We know that Dyke Night's professed commitment to social causes was genuine from news items like this:

On Sunday April 30, 2006 Toast Lounge in Somerville and DykeNight Productions will host the Same Love, Same Rights Benefit After Party. Ticket proceeds will benefit two local non-profit organizations recognized in the GLBT community: the Freedom To Marry Coalition (FTMC) and Pathways to Wellness. Produced in conjunction with Rainbow Wedding Network's (RWN) Third Annual Same Love, Same Rights GLBT Wedding and Family Expo this event will feature live music, DJ performances throughout the day, and a newly released short film documentary on the struggle for marriage equality in Massachusetts.

And again, on November 11, 2007, there was a benefit for the Malayka House Orphanage in Uganda.

Generally during this time period, we see a lot of poets and singers who are continuing to appear at the Toast Lounge as well.

Singer Audrey Ryan's performance on November 28, 2007 is preserved on Youtube, so you can catch some of the Toast Lounge's non-Dyke Night ambience here.

And then Dyke Night at the Toast came to a close with the demise of the Toast Lounge:

2008 Boston Phoenix: "BEST Lesbian Night"
Somerville’s Union Square is about to become a little less lesbo-licious. Sadly, DYKE NIGHT AT TOAST, our readers’ gathering of choice, is in its final throes. The party will relocate come May, when Toast switches over to a permanent resto-lounge. But during its heyday, Friday nights belonged to the ladies, as Toast hosted the sultriest Sapphic dance party in town. Founder Kristen Porter promises to take her posse elsewhere; in the meantime, watch for her dance parties to spring up at locations around town.


So while the Toast was alive, how did the patrons feel about the place? Here's a few voices:

6/1/2006: Friday nights at Toast are a blast.  Dykenight takes over and the bartenders are amazing...cute, friendly...all the good stuff. The crowd can be young but the music is made for dancing.  By midnight, it's hard to move around and get there before 9:30 if you don't want to wait in line.

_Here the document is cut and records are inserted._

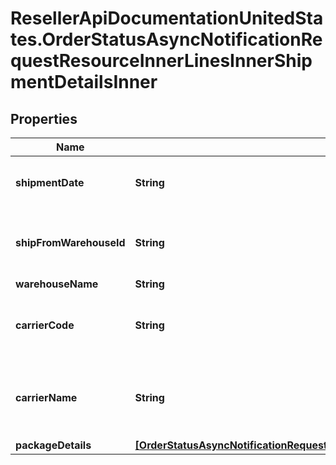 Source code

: # ResellerApiDocumentationUnitedStates.OrderStatusAsyncNotificationRequestResourceInnerLinesInnerShipmentDetailsInner

## Properties

Name | Type | Description | Notes
------------ | ------------- | ------------- | -------------
**shipmentDate** | **String** | The date the line item was shipped. | [optional] 
**shipFromWarehouseId** | **String** | The ID of the warehouse the product will ship from. | [optional] 
**warehouseName** | **String** | \&quot;\&quot; | [optional] 
**carrierCode** | **String** | The carrier code for the shipment containing the  line item. | [optional] 
**carrierName** | **String** | The name of the carrier of the shipment containing   the line item. | [optional] 
**packageDetails** | [**[OrderStatusAsyncNotificationRequestResourceInnerLinesInnerShipmentDetailsInnerPackageDetailsInner]**](OrderStatusAsyncNotificationRequestResourceInnerLinesInnerShipmentDetailsInnerPackageDetailsInner.md) |  | [optional] 


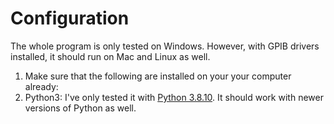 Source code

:# Configuration

The whole program is only tested on Windows. However, with GPIB drivers installed, it should run on Mac and Linux as well.

1. Make sure that the following are installed on your your computer already:
  1. Python3: I've only tested it with [Python 3.8.10](https://www.python.org/downloads/release/python-3810/). It should work with newer versions of Python as well.
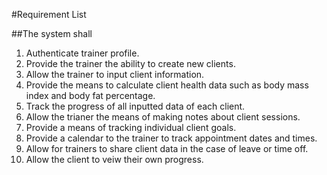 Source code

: #Requirement List


##The system shall 
1.  Authenticate trainer profile.
2.  Provide the trainer the ability to create new clients.
3.  Allow the trainer to input client information.
4.  Provide the means to calculate client health data such as body mass index and body fat percentage.
5.  Track the progress of all inputted data of each client.
6.  Allow the trianer the means of making notes about client sessions.
7.  Provide a means of tracking individual client goals.
8.  Provide a calendar to the trainer to track appointment dates and times.
9.  Allow for trainers to share client data in the case of leave or time off.
10.  Allow the client to veiw their own progress.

11/14/2006: For queer girls, Toast is fabulous on Friday nights.  At first I thought Somerville + Lesbians = Mullet Heaven.  I expected to be transported back to my old haunts in St. Louis or, better yet, rural Texas.  Not that this is necessarily a bad thing, but it's nice to have a place for lesbians and like-minded folk to party in style!  Hooray for Union Square!
The venue has an interesting layout, somewhat labyrinthine, but well suited to groups who don't want to shout to be heard as well as a good sized dance floor.  I've never had a bad experience with the bar tenders, and they seem to have a decent, but not huge, selection of draught beers including Stella.  Big star for that one.
The couches are comfy, and not too far removed from the dance scene, but the bathrooms are tiny!  C'mon. Two stalls for two hundred of inebriated dykes?

12/2/2006:  love this place. I used to head there every friday night with my girls and loved every minute of it.
The bartenders, Ange and Pamela (there's more, but those are the two I can vouch for) are fantastic.  Friendly, smart, and cute.
A great time on lesbian night at the very least. =)

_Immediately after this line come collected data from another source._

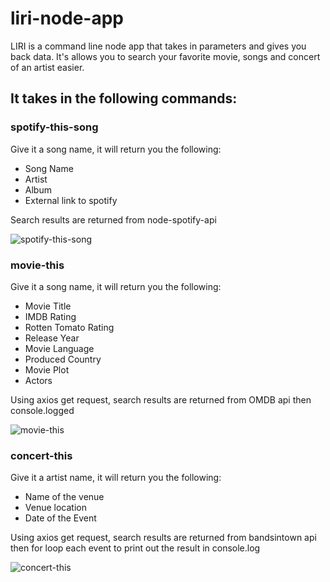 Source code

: # liri-node-app

LIRI is a command line node app that takes in parameters and gives you back data.
It's allows you to search your favorite movie, songs and concert of an artist easier.

## It takes in the following commands: ##

### spotify-this-song ###

Give it a song name, it will return you the following:
* Song Name
* Artist
* Album
* External link to spotify

Search results are returned from node-spotify-api

![spotify-this-song](https://user-images.githubusercontent.com/52692899/67827748-2a179780-fa8e-11e9-9eb9-20834cd765de.gif)


### movie-this ###

Give it a song name, it will return you the following:

* Movie Title
* IMDB Rating
* Rotten Tomato Rating
* Release Year
* Movie Language
* Produced Country
* Movie Plot
* Actors

Using axios get request, search results are returned from OMDB api then console.logged

![movie-this](https://user-images.githubusercontent.com/52692899/67909325-0ad74380-fb3c-11e9-9d86-bccb9f544156.gif)

### concert-this ###

Give it a artist name, it will return you the following:

* Name of the venue
* Venue location
* Date of the Event

Using axios get request, search results are returned from bandsintown api then for loop each event to print out the result in console.log

![concert-this](https://user-images.githubusercontent.com/52692899/67829508-b4fb9080-fa94-11e9-9f86-1b12a3b01bf9.gif)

8/27/2007: Yo, this place was HOPPING in circa 2004-2005.  It used to be packed to the brim with young hip dykes'n'queers dancing drunk to pop music- what fun!! Just went back for the first time in a couple years this Friday night, kinda early because we wanted a table (10:30?) and over 40 night was ending.  (Awkward.)  Anyway, we figured it would pick up over the next while, but it really didn't and we left at midnight.
Drinks were strong ($5 each for mixed drinks).  It seemed less pretentious than other times I've been there, but maybe that's because it was also less cool and less fun.  Oh, well.

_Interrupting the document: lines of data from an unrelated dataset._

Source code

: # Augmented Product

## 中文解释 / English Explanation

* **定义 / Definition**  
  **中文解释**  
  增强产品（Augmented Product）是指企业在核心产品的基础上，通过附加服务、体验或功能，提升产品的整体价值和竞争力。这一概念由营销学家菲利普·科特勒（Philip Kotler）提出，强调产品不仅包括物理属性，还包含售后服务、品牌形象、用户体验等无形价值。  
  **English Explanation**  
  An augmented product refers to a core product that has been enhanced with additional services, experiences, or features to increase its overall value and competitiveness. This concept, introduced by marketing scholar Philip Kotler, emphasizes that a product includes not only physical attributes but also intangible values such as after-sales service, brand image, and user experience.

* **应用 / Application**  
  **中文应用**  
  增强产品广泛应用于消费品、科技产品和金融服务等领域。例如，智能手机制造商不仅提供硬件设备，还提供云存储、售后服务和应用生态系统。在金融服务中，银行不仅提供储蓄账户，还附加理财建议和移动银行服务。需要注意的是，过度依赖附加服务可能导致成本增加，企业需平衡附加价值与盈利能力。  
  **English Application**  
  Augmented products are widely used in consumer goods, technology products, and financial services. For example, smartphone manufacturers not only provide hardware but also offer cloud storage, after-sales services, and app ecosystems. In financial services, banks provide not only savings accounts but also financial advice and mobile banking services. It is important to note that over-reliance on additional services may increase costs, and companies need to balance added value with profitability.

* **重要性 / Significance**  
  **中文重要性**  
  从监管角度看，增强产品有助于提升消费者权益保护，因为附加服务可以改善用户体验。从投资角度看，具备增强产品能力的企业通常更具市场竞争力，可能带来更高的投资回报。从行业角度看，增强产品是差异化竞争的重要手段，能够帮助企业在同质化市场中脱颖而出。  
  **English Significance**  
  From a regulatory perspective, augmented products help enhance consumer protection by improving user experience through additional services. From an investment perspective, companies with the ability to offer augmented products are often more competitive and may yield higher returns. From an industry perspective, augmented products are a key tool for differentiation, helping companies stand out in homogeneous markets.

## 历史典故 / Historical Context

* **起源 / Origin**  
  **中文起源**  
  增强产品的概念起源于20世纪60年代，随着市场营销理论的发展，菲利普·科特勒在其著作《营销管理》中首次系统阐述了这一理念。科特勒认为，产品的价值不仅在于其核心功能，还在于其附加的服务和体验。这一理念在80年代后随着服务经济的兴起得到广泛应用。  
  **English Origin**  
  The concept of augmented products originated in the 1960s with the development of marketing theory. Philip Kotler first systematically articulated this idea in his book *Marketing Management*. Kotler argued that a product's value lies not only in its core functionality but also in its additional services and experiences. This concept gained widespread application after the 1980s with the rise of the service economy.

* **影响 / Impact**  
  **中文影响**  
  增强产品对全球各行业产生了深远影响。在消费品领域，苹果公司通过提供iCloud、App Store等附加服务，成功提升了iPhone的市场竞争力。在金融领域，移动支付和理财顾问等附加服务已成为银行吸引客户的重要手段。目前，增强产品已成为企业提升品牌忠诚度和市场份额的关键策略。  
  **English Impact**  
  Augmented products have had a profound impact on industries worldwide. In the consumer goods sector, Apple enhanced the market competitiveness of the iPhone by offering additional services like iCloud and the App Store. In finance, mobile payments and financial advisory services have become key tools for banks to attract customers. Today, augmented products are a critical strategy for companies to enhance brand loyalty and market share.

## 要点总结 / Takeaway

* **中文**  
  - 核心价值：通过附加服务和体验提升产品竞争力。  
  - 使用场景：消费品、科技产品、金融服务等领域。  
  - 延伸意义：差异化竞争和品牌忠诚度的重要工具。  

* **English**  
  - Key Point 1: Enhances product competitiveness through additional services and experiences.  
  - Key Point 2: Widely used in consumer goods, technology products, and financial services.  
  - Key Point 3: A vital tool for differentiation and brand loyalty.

1/15/2008: similarly to how i feel about club cafe, i'm not crazy about toast, but i have to give it props for being a dependable lezzie place to hang out.
i actually used to love going here a few years ago when it was on thursday nights (which later moved to tribe at felt- is that still going on?).  now it is dyke night on friday.  sad to say, there aren't many options for queer women to hang out and the nights we do have are always coming and going.  so for that, toast is reliable.  there are usually a good number of women dancing, there is also a loungey area to sit and drink, an outside area for smoking, lots of familiar faces.

An interior photograph of the old Toast Lounge may be found here.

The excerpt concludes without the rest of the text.